Hamilton asks at the beginning of Federalist 1 ‘whether societies of men are really capable or not of establishing good government from reflection and choice [my italics], or whether they are forever destined to depend for their political constitutions on accident and force’.

Madison in Federalist 10 argues for a representative body, defined as a republic, as appropriate ‘for  refining and enlarging  the public views, by passing them through the medium of a chosen body of citizens, whose wisdom may best discern the true interest of their country, and whose patriotism and love of justice will be least likely to sacrifice it to temporary or partial considerations’.

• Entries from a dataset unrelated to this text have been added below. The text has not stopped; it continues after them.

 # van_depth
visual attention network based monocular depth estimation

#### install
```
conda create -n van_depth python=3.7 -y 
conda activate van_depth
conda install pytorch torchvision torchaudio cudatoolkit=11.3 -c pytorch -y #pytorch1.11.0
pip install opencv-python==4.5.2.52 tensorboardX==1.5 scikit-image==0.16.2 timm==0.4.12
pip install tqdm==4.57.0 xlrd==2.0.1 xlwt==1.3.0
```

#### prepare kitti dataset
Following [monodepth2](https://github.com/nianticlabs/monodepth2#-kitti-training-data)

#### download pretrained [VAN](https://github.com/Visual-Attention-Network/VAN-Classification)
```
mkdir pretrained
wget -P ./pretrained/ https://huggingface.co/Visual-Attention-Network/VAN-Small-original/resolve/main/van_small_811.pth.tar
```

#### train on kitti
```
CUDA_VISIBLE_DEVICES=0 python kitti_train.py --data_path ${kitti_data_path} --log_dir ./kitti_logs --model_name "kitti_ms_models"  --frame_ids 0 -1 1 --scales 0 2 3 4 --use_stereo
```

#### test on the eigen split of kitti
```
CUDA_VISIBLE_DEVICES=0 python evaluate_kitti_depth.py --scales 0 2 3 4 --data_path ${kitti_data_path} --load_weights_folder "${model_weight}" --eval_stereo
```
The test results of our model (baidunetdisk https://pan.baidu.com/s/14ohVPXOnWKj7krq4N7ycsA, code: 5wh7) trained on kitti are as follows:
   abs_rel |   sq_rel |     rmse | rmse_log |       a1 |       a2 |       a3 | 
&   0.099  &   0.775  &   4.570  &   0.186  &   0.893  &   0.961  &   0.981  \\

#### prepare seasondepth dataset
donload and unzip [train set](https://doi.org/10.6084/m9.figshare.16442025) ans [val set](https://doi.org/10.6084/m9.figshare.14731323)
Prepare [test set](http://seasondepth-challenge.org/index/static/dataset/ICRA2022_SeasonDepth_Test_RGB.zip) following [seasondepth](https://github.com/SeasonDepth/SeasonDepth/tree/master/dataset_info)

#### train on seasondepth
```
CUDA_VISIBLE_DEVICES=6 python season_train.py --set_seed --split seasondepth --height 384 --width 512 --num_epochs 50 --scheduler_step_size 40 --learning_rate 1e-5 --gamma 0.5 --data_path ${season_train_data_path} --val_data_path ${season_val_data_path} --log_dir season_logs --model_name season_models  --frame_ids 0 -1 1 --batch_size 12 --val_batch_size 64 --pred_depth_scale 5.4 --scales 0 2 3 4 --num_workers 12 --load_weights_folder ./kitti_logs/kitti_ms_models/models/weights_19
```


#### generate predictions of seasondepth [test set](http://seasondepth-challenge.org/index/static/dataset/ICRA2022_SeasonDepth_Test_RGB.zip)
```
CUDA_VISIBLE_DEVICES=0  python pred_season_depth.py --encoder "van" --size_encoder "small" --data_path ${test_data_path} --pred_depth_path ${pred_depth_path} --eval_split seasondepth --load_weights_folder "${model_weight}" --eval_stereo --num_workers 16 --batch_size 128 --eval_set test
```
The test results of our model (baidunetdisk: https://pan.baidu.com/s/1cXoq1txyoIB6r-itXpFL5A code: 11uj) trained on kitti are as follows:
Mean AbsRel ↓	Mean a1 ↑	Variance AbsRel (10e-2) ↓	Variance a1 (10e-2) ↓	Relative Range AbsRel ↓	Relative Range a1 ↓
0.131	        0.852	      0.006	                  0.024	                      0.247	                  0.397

What has suffered terribly over the last three and a half years in the UK has been the popular right to representation. We have been obliged by a rogue referendum to marry an emotion-driven and ill-argued and mis-represented referendum with the ordinary process of representative and consultative democracy. The two cannot and will not go together. Support for referenda by the leaders of political parties was predicated on the inevitable victory of their point of view. They were wrong. In the language of the Federalist Papers there were factions at work, not least the popular press and rogue elements of one political party, who demonstrated that faction can stir up a population, and win the day.

None of this is to argue against the real resentments over inequality and alienation felt by wide sections of the population. Representative government has been found wanting – failed in the essential requirement of engaging and looking after the interests of all sections of the population. But it is for representative government to reform itself. There is no other way.

Brexit itself, the severance at worst, long-term disruption at best, of our links with Europe, is a consequence of that failure of government. But in no way can it be an answer to that failure. But to argue this is not the purpose of this post.

I will let the passages from the Federalist Papers speak for themselves.

(Federalist 1, author Alexander Hamilton)

AFTER an unequivocal experience of the inefficiency of the subsisting federal government, you are called upon to deliberate on a new Constitution for the United States of America … It has been frequently remarked that it seems to have been reserved to the people of this country, by their conduct and example, to decide the important question, whether societies of men are really capable or not of establishing good government from reflection and choice, or whether they are forever destined to depend for their political constitutions on accident and force.

(Federalist 10, author James Madison)

From this view of the subject it may be concluded that a pure democracy, by which I mean a society consisting of a small number of citizens, who assemble and administer the government in person, can admit of no cure for the mischiefs of faction … such democracies have ever been spectacles of turbulence and contention …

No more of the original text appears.